• **To do**
Lines from the one containing "стал абзац насчет" to the end of the entries below must be reproduced exactly, with both end lines kept and no other line added.

Collection entries:

....................

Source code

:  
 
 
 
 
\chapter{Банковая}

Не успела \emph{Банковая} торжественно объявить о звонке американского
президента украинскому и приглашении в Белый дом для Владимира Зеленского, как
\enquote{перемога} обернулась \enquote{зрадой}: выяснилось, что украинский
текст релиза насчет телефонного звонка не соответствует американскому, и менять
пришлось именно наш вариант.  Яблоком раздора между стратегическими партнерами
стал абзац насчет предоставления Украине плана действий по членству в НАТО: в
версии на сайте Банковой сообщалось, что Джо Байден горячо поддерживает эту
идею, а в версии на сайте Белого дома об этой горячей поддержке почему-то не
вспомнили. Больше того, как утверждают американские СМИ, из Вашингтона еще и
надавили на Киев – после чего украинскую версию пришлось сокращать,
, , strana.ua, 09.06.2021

....................

• **Completed exercise**
стал абзац насчет предоставления Украине плана действий по членству в НАТО: в
версии на сайте Банковой сообщалось, что Джо Байден горячо поддерживает эту
идею, а в версии на сайте Белого дома об этой горячей поддержке почему-то не
вспомнили. Больше того, как утверждают американские СМИ, из Вашингтона еще и
надавили на Киев – после чего украинскую версию пришлось сокращать,
, , strana.ua, 09.06.2021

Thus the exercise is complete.